To make up for the physical separation alternative ways to create a team “spirit” have to be found, setting up specific moments for socialisation, although mediated by digital channels and one of one interactions with the supervisors. The increased flexibility in work organisation shall be complemented by very clear objectives, KPI and milestones. This may be easier for certain types of activities than others.
All of the above are useful guidelines, however, in the long term, companies need to realise that a massively distributed workforce, operating from remote. requires a significantly different work organisation, a different set of tools and this leads to a new working and workforce landscape.
In this decade we are going to see an increasing use of virtual office space in the cyberspace. This has the root in the ideas proposed and tested by SecondLife at the turn of the century (SecondLife was launched in 2003) that for a few years generated a strong interest also from the business sector.
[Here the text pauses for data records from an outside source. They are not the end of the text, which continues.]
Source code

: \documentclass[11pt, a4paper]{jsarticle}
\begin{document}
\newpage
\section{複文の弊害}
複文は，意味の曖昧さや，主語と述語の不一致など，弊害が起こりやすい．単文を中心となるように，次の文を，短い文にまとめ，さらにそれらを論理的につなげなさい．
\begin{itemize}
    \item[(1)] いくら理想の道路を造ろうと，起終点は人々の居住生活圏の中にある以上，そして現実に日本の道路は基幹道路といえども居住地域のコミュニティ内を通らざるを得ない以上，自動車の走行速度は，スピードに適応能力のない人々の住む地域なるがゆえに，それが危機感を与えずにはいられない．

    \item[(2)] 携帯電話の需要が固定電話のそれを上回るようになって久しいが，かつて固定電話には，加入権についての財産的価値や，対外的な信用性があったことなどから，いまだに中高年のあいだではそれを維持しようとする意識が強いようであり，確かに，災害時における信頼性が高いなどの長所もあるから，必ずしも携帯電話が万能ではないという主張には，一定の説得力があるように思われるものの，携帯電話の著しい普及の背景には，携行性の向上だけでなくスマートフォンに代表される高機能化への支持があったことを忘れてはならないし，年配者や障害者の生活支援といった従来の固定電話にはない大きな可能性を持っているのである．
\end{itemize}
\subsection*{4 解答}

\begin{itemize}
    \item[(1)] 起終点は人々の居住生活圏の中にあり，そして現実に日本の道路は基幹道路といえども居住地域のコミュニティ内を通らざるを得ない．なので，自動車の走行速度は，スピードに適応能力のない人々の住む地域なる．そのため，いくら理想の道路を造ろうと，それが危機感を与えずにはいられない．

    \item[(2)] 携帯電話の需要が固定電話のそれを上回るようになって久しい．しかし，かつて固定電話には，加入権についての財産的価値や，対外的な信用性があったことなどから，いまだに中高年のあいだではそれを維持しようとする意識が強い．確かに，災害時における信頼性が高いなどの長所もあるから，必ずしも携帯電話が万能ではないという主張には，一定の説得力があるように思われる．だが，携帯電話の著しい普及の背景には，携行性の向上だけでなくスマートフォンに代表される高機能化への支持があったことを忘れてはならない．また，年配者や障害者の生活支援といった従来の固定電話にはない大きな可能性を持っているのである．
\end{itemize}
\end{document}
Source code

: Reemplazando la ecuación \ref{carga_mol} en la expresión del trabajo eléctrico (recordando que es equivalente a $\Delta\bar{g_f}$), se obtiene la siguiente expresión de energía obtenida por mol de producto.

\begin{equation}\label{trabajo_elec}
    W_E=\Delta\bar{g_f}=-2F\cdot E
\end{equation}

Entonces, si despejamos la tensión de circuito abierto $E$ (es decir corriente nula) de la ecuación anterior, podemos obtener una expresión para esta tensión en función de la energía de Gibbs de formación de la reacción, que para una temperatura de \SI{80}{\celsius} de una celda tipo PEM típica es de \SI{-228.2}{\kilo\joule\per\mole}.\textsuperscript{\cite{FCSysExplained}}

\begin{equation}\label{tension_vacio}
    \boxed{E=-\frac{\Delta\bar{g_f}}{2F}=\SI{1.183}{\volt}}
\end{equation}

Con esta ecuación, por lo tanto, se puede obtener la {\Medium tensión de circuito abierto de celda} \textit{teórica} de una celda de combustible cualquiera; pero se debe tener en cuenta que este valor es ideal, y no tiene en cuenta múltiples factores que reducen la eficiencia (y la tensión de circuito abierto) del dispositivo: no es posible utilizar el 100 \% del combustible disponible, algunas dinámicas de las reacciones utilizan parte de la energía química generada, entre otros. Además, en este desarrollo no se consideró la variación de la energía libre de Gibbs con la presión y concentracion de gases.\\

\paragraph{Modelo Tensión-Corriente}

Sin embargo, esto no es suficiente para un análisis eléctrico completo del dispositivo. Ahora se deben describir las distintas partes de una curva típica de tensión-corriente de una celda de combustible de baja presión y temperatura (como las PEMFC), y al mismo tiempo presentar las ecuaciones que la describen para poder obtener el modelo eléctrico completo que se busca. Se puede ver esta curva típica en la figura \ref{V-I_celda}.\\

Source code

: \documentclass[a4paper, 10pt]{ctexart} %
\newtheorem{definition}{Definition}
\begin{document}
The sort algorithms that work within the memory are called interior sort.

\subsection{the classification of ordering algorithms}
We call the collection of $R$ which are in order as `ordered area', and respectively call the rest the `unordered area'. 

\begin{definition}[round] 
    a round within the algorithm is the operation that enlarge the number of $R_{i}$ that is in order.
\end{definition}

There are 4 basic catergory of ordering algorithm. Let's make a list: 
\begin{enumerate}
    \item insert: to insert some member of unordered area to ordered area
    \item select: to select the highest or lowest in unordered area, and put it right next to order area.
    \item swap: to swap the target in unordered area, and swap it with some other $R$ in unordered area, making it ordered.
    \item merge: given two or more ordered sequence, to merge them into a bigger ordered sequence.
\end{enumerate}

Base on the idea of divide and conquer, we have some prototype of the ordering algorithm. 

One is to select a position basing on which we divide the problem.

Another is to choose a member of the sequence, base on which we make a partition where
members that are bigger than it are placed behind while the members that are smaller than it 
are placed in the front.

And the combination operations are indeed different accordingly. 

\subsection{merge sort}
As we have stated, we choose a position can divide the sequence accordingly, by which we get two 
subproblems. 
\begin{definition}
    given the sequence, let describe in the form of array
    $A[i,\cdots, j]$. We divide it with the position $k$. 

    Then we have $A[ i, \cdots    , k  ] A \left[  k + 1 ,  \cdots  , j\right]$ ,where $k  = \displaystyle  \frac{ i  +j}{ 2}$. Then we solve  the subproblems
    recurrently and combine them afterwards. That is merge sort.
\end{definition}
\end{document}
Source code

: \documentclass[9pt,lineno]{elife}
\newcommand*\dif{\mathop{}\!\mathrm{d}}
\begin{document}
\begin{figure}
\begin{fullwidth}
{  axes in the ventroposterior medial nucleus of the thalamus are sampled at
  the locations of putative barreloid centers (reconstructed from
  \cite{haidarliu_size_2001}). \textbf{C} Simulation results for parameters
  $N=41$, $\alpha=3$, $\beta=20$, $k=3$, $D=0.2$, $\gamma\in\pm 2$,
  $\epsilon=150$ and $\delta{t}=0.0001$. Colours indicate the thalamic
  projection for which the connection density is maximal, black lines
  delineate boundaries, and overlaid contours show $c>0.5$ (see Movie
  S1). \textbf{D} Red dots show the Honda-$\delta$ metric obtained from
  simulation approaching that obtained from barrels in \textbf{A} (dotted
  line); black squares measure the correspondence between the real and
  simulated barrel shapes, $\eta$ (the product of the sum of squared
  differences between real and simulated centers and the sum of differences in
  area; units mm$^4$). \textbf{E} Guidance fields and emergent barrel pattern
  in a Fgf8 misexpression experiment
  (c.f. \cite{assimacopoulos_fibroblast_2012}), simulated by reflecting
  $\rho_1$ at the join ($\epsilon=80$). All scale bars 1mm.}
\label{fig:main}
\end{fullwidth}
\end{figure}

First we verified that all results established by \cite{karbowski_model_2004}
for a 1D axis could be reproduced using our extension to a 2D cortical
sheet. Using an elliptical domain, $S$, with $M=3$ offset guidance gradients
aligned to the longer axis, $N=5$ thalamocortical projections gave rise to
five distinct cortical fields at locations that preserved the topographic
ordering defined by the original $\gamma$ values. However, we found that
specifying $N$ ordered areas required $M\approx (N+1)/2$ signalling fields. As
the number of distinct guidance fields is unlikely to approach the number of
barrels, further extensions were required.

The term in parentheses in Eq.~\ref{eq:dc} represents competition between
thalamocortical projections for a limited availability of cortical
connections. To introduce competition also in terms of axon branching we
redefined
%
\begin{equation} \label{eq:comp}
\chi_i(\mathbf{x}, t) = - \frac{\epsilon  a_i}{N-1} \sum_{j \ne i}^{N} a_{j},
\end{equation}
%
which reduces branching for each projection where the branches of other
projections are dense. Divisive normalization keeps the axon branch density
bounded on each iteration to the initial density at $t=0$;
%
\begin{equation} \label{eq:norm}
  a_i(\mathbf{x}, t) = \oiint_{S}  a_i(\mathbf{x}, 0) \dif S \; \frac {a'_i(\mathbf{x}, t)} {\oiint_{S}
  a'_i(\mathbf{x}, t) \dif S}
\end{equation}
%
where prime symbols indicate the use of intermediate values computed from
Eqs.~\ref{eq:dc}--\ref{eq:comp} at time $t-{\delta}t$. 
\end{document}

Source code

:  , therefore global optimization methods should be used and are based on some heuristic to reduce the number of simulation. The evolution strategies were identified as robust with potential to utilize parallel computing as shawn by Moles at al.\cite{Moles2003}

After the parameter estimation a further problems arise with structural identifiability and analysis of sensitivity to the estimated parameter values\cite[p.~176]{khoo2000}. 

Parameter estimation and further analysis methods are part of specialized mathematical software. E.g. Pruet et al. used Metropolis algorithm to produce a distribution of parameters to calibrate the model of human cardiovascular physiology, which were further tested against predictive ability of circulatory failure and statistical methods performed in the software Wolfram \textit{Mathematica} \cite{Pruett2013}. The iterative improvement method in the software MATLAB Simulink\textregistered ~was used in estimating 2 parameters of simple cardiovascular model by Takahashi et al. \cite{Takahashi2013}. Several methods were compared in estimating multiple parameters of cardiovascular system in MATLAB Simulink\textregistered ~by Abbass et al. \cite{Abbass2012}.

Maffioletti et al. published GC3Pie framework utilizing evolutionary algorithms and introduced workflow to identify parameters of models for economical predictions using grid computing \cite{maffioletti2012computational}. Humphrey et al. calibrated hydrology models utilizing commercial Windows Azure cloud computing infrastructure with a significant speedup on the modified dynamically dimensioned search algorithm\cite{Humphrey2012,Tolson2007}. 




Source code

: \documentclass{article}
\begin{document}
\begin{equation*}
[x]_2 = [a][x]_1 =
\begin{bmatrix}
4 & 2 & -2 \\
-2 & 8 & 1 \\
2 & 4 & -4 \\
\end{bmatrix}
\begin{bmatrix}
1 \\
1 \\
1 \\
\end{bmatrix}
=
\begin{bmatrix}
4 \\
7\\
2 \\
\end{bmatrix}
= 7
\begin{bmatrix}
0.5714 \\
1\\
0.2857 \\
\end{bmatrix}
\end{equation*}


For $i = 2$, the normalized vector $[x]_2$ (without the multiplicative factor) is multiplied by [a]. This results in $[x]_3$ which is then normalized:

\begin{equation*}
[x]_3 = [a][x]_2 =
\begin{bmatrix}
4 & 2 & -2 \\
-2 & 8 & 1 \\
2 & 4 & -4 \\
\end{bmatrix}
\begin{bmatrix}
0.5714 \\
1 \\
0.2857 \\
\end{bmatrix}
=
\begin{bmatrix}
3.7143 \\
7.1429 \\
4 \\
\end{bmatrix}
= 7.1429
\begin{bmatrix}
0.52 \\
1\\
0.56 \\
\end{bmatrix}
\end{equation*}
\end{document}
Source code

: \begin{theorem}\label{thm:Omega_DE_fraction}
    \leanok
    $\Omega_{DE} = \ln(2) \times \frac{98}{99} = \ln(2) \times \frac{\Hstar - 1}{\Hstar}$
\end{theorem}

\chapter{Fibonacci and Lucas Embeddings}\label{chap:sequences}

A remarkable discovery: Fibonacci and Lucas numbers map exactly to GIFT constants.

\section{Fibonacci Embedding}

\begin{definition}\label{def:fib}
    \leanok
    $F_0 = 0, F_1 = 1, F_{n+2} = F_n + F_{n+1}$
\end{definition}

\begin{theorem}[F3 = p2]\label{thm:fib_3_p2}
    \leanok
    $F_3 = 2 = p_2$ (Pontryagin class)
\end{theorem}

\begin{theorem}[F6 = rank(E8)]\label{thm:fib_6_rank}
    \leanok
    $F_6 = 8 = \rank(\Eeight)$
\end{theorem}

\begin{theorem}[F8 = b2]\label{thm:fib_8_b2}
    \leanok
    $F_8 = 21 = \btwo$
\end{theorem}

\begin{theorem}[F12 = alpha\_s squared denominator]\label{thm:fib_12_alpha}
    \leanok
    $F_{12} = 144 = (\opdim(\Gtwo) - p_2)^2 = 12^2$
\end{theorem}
One of the problem with SecondLife was the perception of a “fake” world that eventually discouraged people and business, after the first wave of enthusiasm. Now, however, we have better technologies available (better and widespread connectivity mostly) and a growing shift from application to data (rather than having applications to generate and manipulate data we have data that stimulates the creation of applications). The pandemic, as previously noted, has forced the shift to the cyberspace for many industries -wherever possible. In this framework the development of offices in the cyberspace becomes a need.
An example may be eXpRealty, a real estate company, having several hundred people and providing them with offices, meeting rooms, auditorium and more all in the cyberspace (take a look at the clip below).
I am sure there will be huge biz opportunities for companies that will provide a full package of services for companies to set up offices in the cyberspace and that will likely become a very profitable market by the end of this decade.